Essentially, it replaces the multi-layer Portable Executable (PE) image file header with a single, denser image file header.
![image](PEvsTE.png)
However, the conversion does not fix the internal offsets — this must be done by the image file loading — and
it is unlikely to reduce the size of memory page-aligned execute-in-place (XIP) image files.
The simpler parsing properties of having only a single, simple image file header are contrasted by the complexity of
considering the shift in data offsets and the semantic change to the image address space.
For XIP files, the replacement of the PE image file header also shifts the addresses of all image segments.
To account for this, EDK IIs PeiCore has a workaround to apply the shift to the load address,
so that the image file header is technically misaligned, but the image segments are correctly aligned.
This is especially important when enforcing memory permissions during PEI.
We propose a novel executable file format (UEFI Executable File Format, [UE](https://github.com/mhaeuser/MastersThesis/tree/main)),
accompanied by a trivial digital signature scheme. (In our repository TE format is completely replaced with UE.)
Both help reduce the complexity of parsing and validation, while also encoding metadata much more efficiently than
the PE and the TE formats. They are specifically designed for UEFI firmware implementations and are explicitly not optimized
for the needs of modern operating systems. Compared to existing alternatives such as ELF and the Mach-O format,
the proposed alternative makes extensive use of encoding techniques to impose certain constraints on the metadata,
reducing the need for conformance validation.
## ImageTool
For compiler toolchain configurations based on GCC and Clang, EDK II generates ELF files in the first step.
To convert these into PE files, the TianoCore tool ``GenFw`` is used. It converts ELF image file sections to PE image file sections
while ignoring ELF image segments. Due to the great flexibility offered by ELF image file sections, conversion is done by using
custom static linking scripts to merge ELF image file sections as desired.
An undocumented detail of the EDK II build system is that all image files are generated as XIP, regardless of their phase or purpose.
The main architectural flaw of ``GenFw`` and [other TianoCore tools](BaseTools/Source/C) is code duplication, i.e.
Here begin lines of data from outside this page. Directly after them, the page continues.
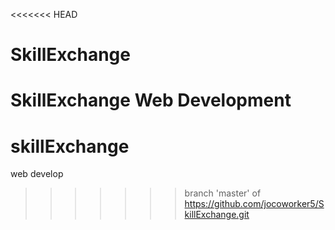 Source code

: <<<<<<< HEAD
# SkillExchange
SkillExchange Web Development
=======
# skillExchange
web develop
>>>>>>> branch 'master' of https://github.com/jocoworker5/SkillExchange.git
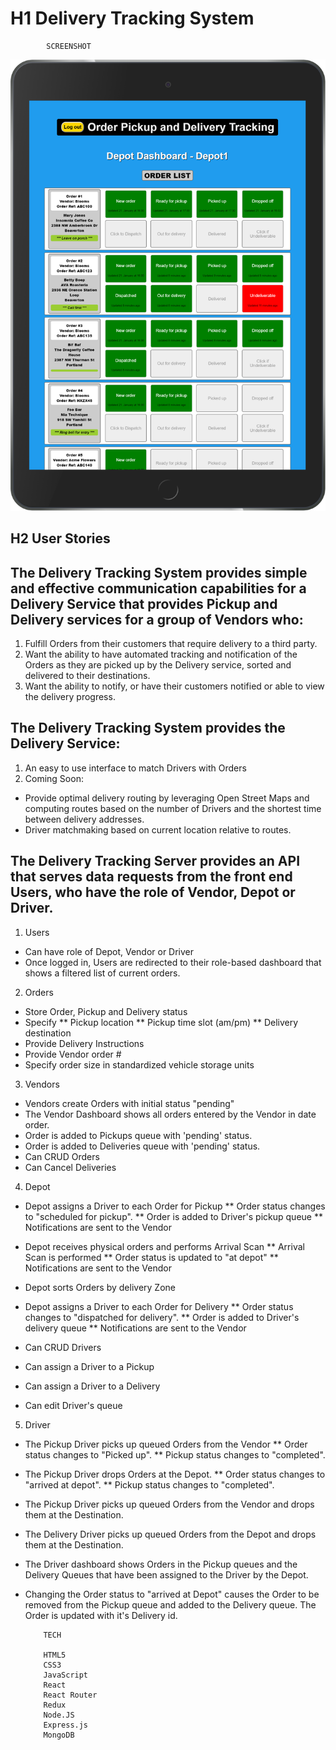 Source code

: # H1 Delivery Tracking System
            SCREENSHOT
![Depot Dashboard](/screenshots/depotDashboard.PNG)

## H2 User Stories
## The Delivery Tracking System provides simple and effective communication capabilities for a Delivery Service that provides Pickup and Delivery services for a group of Vendors who:
1. Fulfill Orders from their customers that require delivery to a third party.
2. Want the ability to have automated tracking and notification of the Orders as they are picked up by the Delivery service, sorted and delivered to their destinations.
3. Want the ability to notify, or have their customers notified or able to view the delivery progress.
## The Delivery Tracking System provides the Delivery Service:
1. An easy to use interface to match Drivers with Orders
2. Coming Soon:
*  Provide optimal delivery routing by leveraging Open Street Maps and computing routes based on the number of Drivers and the shortest time between delivery addresses.
* Driver matchmaking based on current location relative to routes.

## The Delivery Tracking Server provides an API that serves data requests from the front end Users, who have the role of Vendor, Depot or Driver. 
1. Users
  * Can have role of Depot, Vendor or Driver
  * Once logged in, Users are redirected to their role-based dashboard that shows a filtered list of current orders. 

2. Orders
  * Store Order, Pickup and Delivery status
  * Specify 
    ** Pickup location
    ** Pickup time slot (am/pm) 
    ** Delivery destination
  * Provide Delivery Instructions
  * Provide Vendor order #
  * Specify order size in standardized vehicle storage units

3. Vendors 
  * Vendors create Orders with initial status "pending"
  * The Vendor Dashboard shows all orders entered by the Vendor in date order.
  * Order is added to Pickups queue with 'pending' status.
  * Order is added to Deliveries queue with 'pending' status.
  * Can CRUD Orders
  * Can Cancel Deliveries

4. Depot 
  * Depot assigns a Driver to each Order for Pickup
    ** Order status changes to "scheduled for pickup". 
    ** Order is added to Driver's pickup queue
    ** Notifications are sent to the Vendor

  * Depot receives physical orders and performs Arrival Scan
    ** Arrival Scan is performed 
    ** Order status is updated to "at depot"
    ** Notifications are sent to the Vendor
  * Depot sorts Orders by delivery Zone  
  * Depot assigns a Driver to each Order for Delivery
    ** Order status changes to "dispatched for delivery". 
    ** Order is added to Driver's delivery queue
    ** Notifications are sent to the Vendor
  * Can CRUD Drivers 
  * Can assign a Driver to a Pickup
  * Can assign a Driver to a Delivery
  * Can edit Driver's queue

5. Driver 
  * The Pickup Driver picks up queued Orders from the Vendor
    ** Order status changes to "Picked up". 
    ** Pickup status changes to "completed". 
  * The Pickup Driver drops Orders at the Depot.
    ** Order status changes to "arrived at depot". 
    ** Pickup status changes to "completed". 

  * The Pickup Driver picks up queued Orders from the Vendor and drops them at the Destination.

  * The Delivery Driver picks up queued Orders from the Depot and drops them at the Destination.

  * The Driver dashboard shows Orders in the Pickup queues and the Delivery Queues that have been assigned to the Driver by the Depot.

  * Changing the Order status to "arrived at Depot" causes the Order  to be removed from the Pickup queue and added to the Delivery queue. The Order is updated with it's Delivery id.
  
            TECH 

            HTML5
            CSS3
            JavaScript
            React
            React Router
            Redux
            Node.JS
            Express.js
            MongoDB
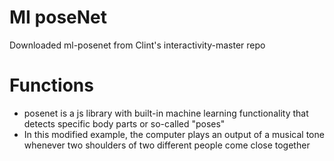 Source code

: # MI poseNet
Downloaded ml-posenet from Clint's interactivity-master repo 

# Functions
- posenet is a js library with built-in machine learning functionality that detects specific body parts or so-called "poses" 
- In this modified example, the computer plays an output of a musical tone whenever two shoulders of two different people come close together

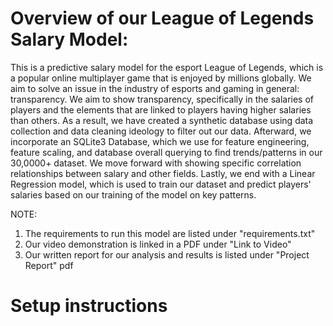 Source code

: 
# Overview of our League of Legends Salary Model:
This is a predictive salary model for the esport League of Legends, which is a popular online multiplayer game that is enjoyed by millions globally. 
We aim to solve an issue in the industry of esports and gaming in general: transparency. We aim to show transparency, specifically in the salaries of players and the elements that are linked to players having higher salaries than others.
As a result, we have created a synthetic database using data collection and data cleaning ideology to filter out our data. Afterward, we incorporate an SQLite3 Database, which we use for feature engineering, feature scaling, and database overall querying to find trends/patterns in our 30,0000+ dataset.  We move forward with showing specific correlation relationships between salary and other fields. Lastly, we end with a Linear Regression model, which is used to train our dataset and predict players' salaries based on our training of the model on key patterns.  

NOTE:
1. The requirements to run this model are listed under "requirements.txt"
2. Our video demonstration is linked in a PDF under "Link to Video"
3. Our written report for our analysis and results is listed under "Project Report" pdf

# Setup instructions
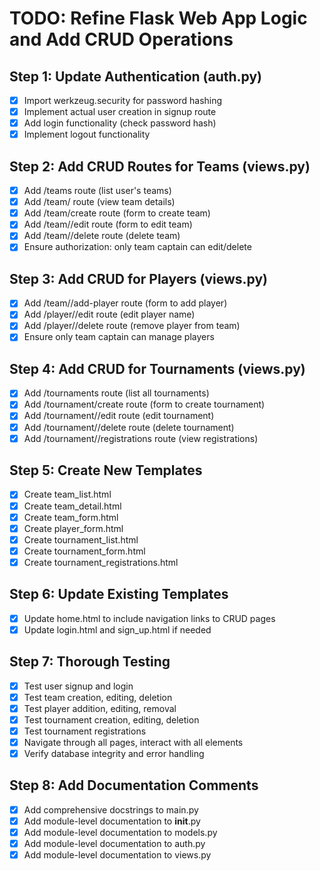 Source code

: # TODO: Refine Flask Web App Logic and Add CRUD Operations

## Step 1: Update Authentication (auth.py)
- [x] Import werkzeug.security for password hashing
- [x] Implement actual user creation in signup route
- [x] Add login functionality (check password hash)
- [x] Implement logout functionality

## Step 2: Add CRUD Routes for Teams (views.py)
- [x] Add /teams route (list user's teams)
- [x] Add /team/<id> route (view team details)
- [x] Add /team/create route (form to create team)
- [x] Add /team/<id>/edit route (form to edit team)
- [x] Add /team/<id>/delete route (delete team)
- [x] Ensure authorization: only team captain can edit/delete

## Step 3: Add CRUD for Players (views.py)
- [x] Add /team/<id>/add-player route (form to add player)
- [x] Add /player/<id>/edit route (edit player name)
- [x] Add /player/<id>/delete route (remove player from team)
- [x] Ensure only team captain can manage players

## Step 4: Add CRUD for Tournaments (views.py)
- [x] Add /tournaments route (list all tournaments)
- [x] Add /tournament/create route (form to create tournament)
- [x] Add /tournament/<id>/edit route (edit tournament)
- [x] Add /tournament/<id>/delete route (delete tournament)
- [x] Add /tournament/<id>/registrations route (view registrations)

## Step 5: Create New Templates
- [x] Create team_list.html
- [x] Create team_detail.html
- [x] Create team_form.html
- [x] Create player_form.html
- [x] Create tournament_list.html
- [x] Create tournament_form.html
- [x] Create tournament_registrations.html

## Step 6: Update Existing Templates
- [x] Update home.html to include navigation links to CRUD pages
- [x] Update login.html and sign_up.html if needed

## Step 7: Thorough Testing
- [x] Test user signup and login
- [x] Test team creation, editing, deletion
- [x] Test player addition, editing, removal
- [x] Test tournament creation, editing, deletion
- [x] Test tournament registrations
- [x] Navigate through all pages, interact with all elements
- [x] Verify database integrity and error handling

## Step 8: Add Documentation Comments
- [x] Add comprehensive docstrings to main.py
- [x] Add module-level documentation to __init__.py
- [x] Add module-level documentation to models.py
- [x] Add module-level documentation to auth.py
- [x] Add module-level documentation to views.py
instead of using standard library modules of the already existing packages in the repository, necessary source files (or functions)
are simply copied into the building directory of those tools.
We addressed that issue in our AUDK project greatly increasing code reuse among BaseTools and, in addition,
to make image file conversion easier to maintain, extend, and validate, we have replaced ``GenFw`` with ``ImageTool``.
``ImageTool`` implements an approach based on an intermediate representation.
This allows input and output formats to be processed independently of each other.
At the same time, operations such as relocating an image became format-independent, contributing to improved extensibility.
Because we designed the intermediate representation to be semi-canonical, we were able to use it to reduce the validation of the output file
to parsing the input file and comparing the resulting intermediate representation to the original one.